Work instruction: Return each line of the entries that mentions the word "need".

START Records for processing

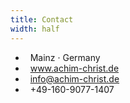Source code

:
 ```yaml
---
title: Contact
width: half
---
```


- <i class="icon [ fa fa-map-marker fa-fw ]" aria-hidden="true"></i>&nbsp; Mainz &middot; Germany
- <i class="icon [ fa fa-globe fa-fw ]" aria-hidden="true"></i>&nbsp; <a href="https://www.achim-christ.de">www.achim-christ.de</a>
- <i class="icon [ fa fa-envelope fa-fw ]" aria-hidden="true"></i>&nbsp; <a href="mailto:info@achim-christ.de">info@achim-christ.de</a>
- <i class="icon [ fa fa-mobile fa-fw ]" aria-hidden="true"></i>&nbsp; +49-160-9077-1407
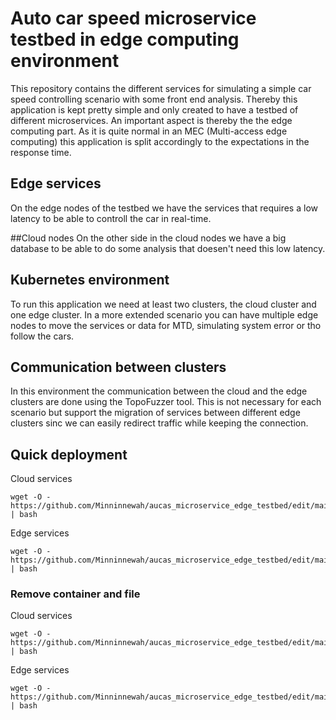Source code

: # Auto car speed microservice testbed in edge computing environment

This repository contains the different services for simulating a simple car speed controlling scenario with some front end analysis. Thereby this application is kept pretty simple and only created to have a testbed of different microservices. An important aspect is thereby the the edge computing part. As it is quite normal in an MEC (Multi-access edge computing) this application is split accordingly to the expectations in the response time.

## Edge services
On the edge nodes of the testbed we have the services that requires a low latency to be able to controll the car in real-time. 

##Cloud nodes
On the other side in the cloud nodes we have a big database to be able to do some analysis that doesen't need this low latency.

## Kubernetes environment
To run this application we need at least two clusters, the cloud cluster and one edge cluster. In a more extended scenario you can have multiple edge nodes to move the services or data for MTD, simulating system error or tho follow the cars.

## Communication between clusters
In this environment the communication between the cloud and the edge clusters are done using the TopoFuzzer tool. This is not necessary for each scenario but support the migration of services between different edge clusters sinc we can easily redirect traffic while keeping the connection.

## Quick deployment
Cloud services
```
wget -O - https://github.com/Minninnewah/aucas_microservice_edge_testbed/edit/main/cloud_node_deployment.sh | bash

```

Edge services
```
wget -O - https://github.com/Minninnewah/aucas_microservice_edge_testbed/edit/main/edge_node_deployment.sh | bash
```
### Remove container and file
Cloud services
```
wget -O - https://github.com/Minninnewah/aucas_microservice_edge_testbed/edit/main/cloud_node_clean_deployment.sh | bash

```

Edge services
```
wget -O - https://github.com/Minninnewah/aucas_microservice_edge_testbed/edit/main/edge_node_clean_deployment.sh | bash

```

END Records for processing

Result of the exercise:
On the other side in the cloud nodes we have a big database to be able to do some analysis that doesen't need this low latency.
To run this application we need at least two clusters, the cloud cluster and one edge cluster. In a more extended scenario you can have multiple edge nodes to move the services or data for MTD, simulating system error or tho follow the cars.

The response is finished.